Iraqi security forces locked down parts of Baghdad Tuesday in search for possible car bombs, military officials said, in a sign of heightened tension ahead of crucial March elections.

While there are hundreds of checkpoints throughout Baghdad, Tuesday's large-scale lockdowns and searches of neighborhoods have become rare since the height of the insurgency in 2006 and 2007.

The security operation comes as Iraq prepares for nationwide parliamentary elections in March.

Officials have warned that insurgents seeking to disrupt the vote could try to increase attacks as the election nears. The stakes are especially high for the prime minister's Rule of Law coalition, which is campaigning on its ability to protect Iraqi citizens.

"We imposed strict security procedures and blocked parts of Baghdad neighborhoods to launch search operations," Maj. Gen. Qassim al-Moussawi, the capital's top military official, told The Associated Press by phone.

Defense ministry spokesman Lt. Gen. Mohammed al-Askari described the lockdown and searches as a pre-emptive operation against would-be bombers that required an element of surprise to succeed.

"The security forces had tips about places (where people were making) car and vest bombs."

Around midday, an Iraqi army official and a police official said the ban on vehicles had been lifted in several neighborhoods. The police official said about half of the stores in markets at the city center remained closed and that search operations were continuing in the north of the city.

They spoke on condition of anonymity because they were not authorized to speak to the press.

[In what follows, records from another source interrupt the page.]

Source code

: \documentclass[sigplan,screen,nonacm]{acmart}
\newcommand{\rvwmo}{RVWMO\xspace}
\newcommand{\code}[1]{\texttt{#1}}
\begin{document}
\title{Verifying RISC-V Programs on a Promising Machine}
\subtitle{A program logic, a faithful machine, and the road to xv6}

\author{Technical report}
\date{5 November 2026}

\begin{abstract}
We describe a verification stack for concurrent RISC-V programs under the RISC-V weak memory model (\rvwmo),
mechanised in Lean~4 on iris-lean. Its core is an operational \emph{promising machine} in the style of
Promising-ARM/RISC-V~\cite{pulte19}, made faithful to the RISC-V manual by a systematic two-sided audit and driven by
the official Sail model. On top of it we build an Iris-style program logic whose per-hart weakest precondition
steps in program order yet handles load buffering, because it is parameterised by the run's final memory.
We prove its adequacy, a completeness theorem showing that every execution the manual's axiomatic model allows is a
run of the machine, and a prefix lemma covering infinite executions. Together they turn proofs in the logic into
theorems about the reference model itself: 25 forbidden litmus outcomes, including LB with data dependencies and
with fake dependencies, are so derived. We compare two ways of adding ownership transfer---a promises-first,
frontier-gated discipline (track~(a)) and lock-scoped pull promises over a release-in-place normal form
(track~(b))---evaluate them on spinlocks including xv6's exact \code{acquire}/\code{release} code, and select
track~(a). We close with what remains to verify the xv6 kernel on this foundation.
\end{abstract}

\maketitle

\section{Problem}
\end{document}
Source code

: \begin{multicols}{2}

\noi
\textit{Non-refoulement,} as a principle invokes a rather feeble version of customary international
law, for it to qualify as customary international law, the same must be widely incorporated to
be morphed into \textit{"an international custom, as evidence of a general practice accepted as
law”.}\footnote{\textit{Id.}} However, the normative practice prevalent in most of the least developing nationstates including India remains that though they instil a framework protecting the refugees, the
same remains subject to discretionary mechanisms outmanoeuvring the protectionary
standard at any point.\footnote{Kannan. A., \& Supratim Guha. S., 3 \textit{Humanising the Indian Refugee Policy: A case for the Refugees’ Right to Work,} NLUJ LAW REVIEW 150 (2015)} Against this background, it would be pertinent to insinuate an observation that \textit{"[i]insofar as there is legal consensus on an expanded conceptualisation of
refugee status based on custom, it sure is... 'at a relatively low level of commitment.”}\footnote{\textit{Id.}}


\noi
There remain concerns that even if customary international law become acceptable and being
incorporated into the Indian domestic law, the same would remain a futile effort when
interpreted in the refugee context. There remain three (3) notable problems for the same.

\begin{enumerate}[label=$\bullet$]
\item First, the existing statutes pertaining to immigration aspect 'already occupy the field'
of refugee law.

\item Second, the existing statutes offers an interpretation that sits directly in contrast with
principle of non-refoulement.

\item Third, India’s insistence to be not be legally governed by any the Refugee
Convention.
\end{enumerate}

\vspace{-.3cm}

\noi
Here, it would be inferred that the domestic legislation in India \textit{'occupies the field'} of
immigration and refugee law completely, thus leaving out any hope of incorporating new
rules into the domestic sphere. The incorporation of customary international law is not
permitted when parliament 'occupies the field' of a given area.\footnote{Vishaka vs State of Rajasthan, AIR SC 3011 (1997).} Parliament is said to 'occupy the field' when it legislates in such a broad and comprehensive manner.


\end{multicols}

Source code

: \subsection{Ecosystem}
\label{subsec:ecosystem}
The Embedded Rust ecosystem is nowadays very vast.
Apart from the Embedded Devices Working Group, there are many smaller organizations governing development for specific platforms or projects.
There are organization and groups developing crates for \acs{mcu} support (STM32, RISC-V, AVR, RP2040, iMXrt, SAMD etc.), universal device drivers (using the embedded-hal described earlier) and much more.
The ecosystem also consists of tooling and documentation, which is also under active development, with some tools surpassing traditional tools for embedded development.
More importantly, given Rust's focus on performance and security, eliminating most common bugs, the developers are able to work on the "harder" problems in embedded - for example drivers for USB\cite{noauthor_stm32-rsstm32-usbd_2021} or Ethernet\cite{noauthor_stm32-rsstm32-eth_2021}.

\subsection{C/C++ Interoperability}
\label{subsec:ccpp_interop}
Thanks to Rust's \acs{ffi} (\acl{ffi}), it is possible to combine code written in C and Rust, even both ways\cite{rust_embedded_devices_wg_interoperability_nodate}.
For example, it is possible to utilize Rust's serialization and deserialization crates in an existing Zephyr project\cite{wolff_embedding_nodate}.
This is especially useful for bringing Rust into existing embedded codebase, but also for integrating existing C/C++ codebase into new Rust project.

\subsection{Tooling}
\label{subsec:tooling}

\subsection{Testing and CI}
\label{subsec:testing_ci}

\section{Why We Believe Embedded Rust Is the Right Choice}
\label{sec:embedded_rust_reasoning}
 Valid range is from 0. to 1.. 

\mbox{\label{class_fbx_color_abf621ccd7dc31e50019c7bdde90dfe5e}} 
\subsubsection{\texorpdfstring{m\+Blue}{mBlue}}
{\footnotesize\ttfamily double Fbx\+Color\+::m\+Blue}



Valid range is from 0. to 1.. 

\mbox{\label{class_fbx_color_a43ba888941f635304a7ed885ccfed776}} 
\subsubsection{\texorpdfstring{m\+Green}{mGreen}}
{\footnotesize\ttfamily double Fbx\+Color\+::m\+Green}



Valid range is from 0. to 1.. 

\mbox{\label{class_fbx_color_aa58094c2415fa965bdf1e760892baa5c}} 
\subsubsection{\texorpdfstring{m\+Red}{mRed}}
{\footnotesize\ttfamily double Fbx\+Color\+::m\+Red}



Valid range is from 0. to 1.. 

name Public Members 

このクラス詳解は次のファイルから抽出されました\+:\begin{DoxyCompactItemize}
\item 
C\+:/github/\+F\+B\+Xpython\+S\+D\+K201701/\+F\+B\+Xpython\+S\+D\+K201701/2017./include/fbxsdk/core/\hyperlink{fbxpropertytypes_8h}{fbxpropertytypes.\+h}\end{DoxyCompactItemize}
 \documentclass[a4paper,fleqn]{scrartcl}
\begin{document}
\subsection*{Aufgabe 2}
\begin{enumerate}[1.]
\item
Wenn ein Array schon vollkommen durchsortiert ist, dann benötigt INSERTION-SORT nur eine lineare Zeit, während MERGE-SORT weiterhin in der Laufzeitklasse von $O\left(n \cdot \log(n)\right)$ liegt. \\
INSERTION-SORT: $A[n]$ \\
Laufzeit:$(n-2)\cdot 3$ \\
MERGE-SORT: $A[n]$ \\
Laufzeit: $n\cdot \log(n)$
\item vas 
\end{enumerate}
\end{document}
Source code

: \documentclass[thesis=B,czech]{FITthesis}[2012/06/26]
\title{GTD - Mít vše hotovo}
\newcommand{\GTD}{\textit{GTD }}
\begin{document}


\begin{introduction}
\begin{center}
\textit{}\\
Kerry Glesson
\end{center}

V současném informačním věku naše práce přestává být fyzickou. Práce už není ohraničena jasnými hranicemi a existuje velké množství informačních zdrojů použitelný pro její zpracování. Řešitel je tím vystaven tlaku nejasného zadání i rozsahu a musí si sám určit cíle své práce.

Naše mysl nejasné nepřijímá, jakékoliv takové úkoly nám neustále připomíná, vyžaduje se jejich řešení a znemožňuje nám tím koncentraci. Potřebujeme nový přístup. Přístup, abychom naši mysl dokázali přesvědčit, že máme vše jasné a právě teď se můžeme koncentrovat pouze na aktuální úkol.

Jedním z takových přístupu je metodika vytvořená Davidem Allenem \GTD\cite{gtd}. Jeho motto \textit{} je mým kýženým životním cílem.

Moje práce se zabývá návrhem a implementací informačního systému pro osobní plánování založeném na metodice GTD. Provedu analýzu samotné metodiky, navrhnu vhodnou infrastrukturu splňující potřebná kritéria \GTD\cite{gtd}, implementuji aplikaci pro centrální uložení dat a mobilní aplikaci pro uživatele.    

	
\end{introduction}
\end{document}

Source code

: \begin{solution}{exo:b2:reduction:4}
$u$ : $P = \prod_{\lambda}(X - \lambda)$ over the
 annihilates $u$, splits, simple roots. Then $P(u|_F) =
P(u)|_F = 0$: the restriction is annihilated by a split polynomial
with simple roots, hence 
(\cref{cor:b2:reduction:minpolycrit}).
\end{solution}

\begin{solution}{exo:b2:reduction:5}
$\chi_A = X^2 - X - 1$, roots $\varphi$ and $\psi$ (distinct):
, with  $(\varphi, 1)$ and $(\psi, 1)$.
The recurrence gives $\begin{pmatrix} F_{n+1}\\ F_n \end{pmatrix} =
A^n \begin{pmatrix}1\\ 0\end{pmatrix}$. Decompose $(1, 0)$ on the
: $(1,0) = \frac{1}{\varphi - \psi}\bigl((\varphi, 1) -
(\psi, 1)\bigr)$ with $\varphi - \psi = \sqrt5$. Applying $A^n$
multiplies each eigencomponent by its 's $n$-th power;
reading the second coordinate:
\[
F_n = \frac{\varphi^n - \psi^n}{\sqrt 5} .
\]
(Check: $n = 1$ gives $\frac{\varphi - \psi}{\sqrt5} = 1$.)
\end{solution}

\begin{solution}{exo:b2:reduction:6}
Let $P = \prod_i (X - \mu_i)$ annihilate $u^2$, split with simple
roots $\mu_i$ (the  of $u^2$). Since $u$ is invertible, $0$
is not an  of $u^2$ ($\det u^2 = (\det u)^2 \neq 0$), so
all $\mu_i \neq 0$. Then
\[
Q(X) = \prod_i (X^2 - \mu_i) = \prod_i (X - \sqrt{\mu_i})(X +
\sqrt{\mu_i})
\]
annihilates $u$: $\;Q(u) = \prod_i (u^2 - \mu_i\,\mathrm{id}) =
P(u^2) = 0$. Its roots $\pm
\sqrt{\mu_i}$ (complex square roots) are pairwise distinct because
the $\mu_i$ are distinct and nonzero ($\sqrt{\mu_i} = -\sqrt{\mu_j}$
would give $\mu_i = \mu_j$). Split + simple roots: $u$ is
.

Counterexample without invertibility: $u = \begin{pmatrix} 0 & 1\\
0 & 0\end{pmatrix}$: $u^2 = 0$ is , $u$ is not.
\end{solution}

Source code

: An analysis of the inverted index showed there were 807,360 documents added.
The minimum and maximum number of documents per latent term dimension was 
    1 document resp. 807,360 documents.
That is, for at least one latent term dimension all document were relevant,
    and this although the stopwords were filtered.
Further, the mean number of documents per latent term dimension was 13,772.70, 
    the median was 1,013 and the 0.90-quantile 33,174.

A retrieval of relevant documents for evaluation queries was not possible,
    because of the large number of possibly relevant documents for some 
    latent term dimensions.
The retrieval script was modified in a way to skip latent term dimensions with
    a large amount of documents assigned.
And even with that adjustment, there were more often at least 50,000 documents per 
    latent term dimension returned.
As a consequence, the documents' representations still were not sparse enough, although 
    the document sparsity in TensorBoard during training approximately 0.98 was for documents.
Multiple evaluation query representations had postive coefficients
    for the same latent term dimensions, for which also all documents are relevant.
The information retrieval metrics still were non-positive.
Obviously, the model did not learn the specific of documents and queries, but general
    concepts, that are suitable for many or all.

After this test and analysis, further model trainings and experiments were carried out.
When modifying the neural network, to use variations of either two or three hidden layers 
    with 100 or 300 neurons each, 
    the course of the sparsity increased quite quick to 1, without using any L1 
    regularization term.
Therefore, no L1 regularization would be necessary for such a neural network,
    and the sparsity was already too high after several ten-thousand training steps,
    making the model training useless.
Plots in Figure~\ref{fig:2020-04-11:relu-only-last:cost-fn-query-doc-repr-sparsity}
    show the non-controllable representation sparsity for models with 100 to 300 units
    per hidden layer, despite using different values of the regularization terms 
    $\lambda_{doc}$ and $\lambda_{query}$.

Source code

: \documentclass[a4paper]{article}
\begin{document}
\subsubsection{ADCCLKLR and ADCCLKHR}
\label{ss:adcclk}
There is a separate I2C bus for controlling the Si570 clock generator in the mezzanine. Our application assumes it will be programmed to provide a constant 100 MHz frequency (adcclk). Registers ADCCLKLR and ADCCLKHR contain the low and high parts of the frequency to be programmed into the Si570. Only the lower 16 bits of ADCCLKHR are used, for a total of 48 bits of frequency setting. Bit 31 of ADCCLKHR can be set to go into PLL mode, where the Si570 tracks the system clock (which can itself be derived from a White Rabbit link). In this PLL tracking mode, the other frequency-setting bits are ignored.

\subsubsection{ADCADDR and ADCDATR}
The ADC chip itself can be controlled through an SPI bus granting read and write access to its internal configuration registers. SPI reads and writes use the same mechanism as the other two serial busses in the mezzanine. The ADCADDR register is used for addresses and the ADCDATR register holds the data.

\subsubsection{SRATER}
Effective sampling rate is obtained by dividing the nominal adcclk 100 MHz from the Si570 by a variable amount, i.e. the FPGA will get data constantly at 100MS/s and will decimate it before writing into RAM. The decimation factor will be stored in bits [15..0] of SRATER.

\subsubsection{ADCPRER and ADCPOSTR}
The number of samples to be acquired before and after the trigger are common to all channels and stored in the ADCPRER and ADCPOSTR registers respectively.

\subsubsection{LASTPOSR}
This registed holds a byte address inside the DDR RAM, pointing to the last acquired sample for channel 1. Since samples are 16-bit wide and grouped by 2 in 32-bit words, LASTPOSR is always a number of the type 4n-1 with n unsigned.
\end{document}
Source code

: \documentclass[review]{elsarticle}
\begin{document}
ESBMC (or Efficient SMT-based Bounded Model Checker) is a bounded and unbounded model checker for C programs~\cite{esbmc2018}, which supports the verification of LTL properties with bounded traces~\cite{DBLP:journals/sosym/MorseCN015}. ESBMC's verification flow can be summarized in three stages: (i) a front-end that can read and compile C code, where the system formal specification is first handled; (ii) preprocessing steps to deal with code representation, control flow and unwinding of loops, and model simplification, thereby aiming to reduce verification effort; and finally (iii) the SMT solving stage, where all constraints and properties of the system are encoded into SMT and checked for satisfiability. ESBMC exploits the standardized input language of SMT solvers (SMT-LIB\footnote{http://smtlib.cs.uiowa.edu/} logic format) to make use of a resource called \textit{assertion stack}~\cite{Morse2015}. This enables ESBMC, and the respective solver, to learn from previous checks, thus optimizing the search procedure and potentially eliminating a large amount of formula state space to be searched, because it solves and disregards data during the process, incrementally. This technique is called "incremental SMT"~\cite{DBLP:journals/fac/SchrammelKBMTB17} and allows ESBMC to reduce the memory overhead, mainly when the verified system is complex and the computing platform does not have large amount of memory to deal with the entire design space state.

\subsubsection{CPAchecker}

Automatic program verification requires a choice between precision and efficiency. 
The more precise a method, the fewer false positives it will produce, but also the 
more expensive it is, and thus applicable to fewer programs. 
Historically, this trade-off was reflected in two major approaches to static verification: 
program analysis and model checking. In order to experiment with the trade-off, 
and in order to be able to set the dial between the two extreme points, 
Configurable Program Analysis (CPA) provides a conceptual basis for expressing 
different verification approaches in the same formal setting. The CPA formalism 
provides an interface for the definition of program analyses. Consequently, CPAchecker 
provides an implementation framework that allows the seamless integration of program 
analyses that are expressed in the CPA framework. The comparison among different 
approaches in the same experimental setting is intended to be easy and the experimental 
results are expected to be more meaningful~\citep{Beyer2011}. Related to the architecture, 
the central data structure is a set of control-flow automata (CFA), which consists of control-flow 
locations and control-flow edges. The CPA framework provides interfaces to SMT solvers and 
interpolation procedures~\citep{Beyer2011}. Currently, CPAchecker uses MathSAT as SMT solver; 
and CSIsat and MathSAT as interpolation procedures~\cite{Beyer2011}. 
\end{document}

Even without increased security, it can already take hours to negotiate the city's snarled traffic jams - partly caused by blocked roads and interminable checkpoints.

The capital has been rocked by a number of high-profile bombings in recent months, mostly targeting government institutions in central Baghdad. Hundreds were killed in those bombings.

Analysts expect violence to increase to in the run-up to the March 7 polls. One election worker has already been killed and another kidnapped, and on Saturday gunmen wounded an employee of a government committee charged with keeping supporters of the Saddam Hussein regime out of politics.

The committee has recommended banning 14 political parties and one individual from running.

"Members of those entities were personnel of the former regime's repressive security apparatus, or Mukhabarat (secret police) officers, and some of them were collaborators with the former regime," said Ali al-Lami, the head of the committee.

A prominent Sunni politician, Saleh al-Mutlaq, is among those the committee has recommended should be banned. His potential disbarment raised fears that Sunnis might boycott the polls again, as they did in a January 2005 election. That boycott was followed by a surge in insurgent attacks.